» **Data listing**
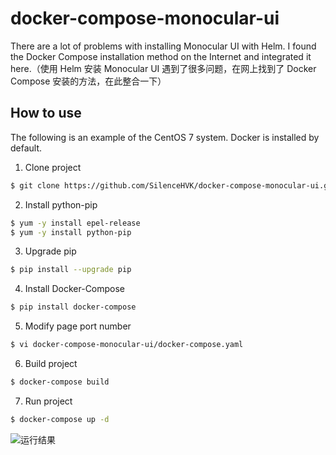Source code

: # docker-compose-monocular-ui
There are a lot of problems with installing Monocular UI with Helm. I found the Docker Compose installation method on the Internet and integrated it here.（使用 Helm 安装 Monocular UI 遇到了很多问题，在网上找到了 Docker Compose 安装的方法，在此整合一下）


## How to use

The following is an example of the CentOS 7 system. Docker is installed by default.

1. Clone project

```bash
$ git clone https://github.com/SilenceHVK/docker-compose-monocular-ui.git
```

2. Install python-pip

```bash
$ yum -y install epel-release
$ yum -y install python-pip
```

3. Upgrade pip

```bash
$ pip install --upgrade pip
```

4. Install Docker-Compose

```bash
$ pip install docker-compose
```

5. Modify page port number
```bash
$ vi docker-compose-monocular-ui/docker-compose.yaml 

```


6. Build project

```bash
$ docker-compose build
```

7. Run project

```bash
$ docker-compose up -d
```


![运行结果]()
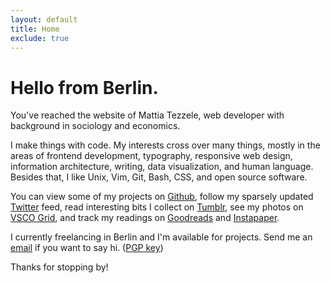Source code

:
 ```yaml
---
layout: default
title: Home
exclude: true
---
```


# Hello from Berlin.

You've reached the website of Mattia Tezzele, web developer with background in sociology and economics.

I make things with code. My interests cross over many things, mostly in the areas of frontend development, typography, responsive web design, information architecture, writing, data visualization, and human language. Besides that, I like Unix, Vim, Git, Bash, CSS, and open source software.

You can view some of my projects on [Github](http://github.com/mrzool), follow my sparsely updated [Twitter](http://twitter.com/mrzool_) feed, read interesting bits I collect on [Tumblr](http://zoolnotes.tumblr.com), see my photos on [VSCO Grid](https://mrzool.vsco.co/), and track my readings on [Goodreads](http://www.goodreads.com/mrzool) and [Instapaper](https://www.instapaper.com/p/__zool).

I currently freelancing in Berlin and I'm available for projects. Send me an [email](mailto:info@mrzool.cc) if you want to say hi. ([PGP key](https://keybase.io/zool))

Thanks for stopping by!
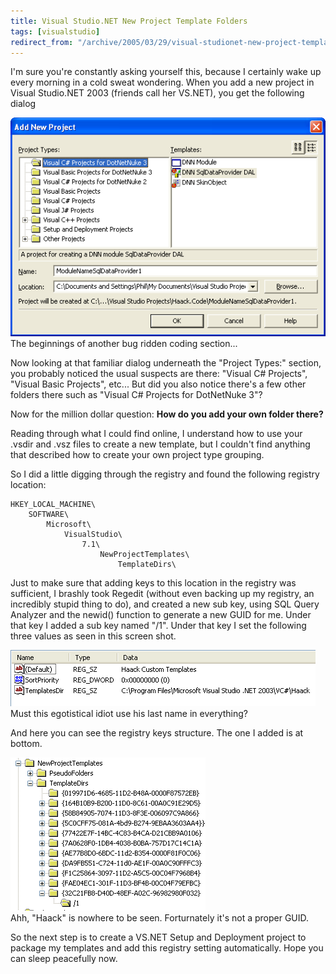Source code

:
 ```yaml
---
title: Visual Studio.NET New Project Template Folders
tags: [visualstudio]
redirect_from: "/archive/2005/03/29/visual-studionet-new-project-template-folders.aspx/"
---
```


I'm sure you're constantly asking yourself this, because I certainly
wake up every morning in a cold sweat wondering. When you add a new
project in Visual Studio.NET 2003 (friends call her VS.NET), you get the
following dialog

![Add New Dialog](/assets/images/AddProjectDialog.gif)
 The beginnings of another bug ridden coding section...

Now looking at that familiar dialog underneath the "Project Types:"
section, you probably noticed the usual suspects are there: "Visual C#
Projects", "Visual Basic Projects", etc... But did you also notice
there's a few other folders there such as "Visual C# Projects for
DotNetNuke 3"?

Now for the million dollar question: **How do you add your own folder
there?**

Reading through what I could find online, I understand how to use your
.vsdir and .vsz files to create a new template, but I couldn't find
anything that described how to create your own project type grouping.

So I did a little digging through the registry and found the following
registry location:

```
HKEY_LOCAL_MACHINE\
    SOFTWARE\
        Microsoft\
            VisualStudio\
                7.1\
                    NewProjectTemplates\
                        TemplateDirs\
```

Just to make sure that adding keys to this location in the registry was
sufficient, I brashly took Regedit (without even backing up my registry,
an incredibly stupid thing to do), and created a new sub key, using SQL
Query Analyzer and the newid() function to generate a new GUID for me.
Under that key I added a sub key named "/1". Under that key I set the
following three values as seen in this screen shot.

![Registry Settings](/assets/images/VSTemplateDirRegistrySettings.gif) \
 Must this egotistical idiot use his last name in everything?

And here you can see the registry keys structure. The one I added is at
bottom.

![Registry Keys](/assets/images/VSTemplateDirRegistryKeys.gif) \
 Ahh, "Haack" is nowhere to be seen. Forturnately it's not a proper
GUID.

So the next step is to create a VS.NET Setup and Deployment project to
package my templates and add this registry setting automatically. Hope
you can sleep peacefully now.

» **Task description**
Exactly and only the lines from the top of the records down to the line containing "## How to use" should be transcribed, please, without the pictures.

» **Result**
Source code

: # docker-compose-monocular-ui
There are a lot of problems with installing Monocular UI with Helm. I found the Docker Compose installation method on the Internet and integrated it here.（使用 Helm 安装 Monocular UI 遇到了很多问题，在网上找到了 Docker Compose 安装的方法，在此整合一下）


## How to use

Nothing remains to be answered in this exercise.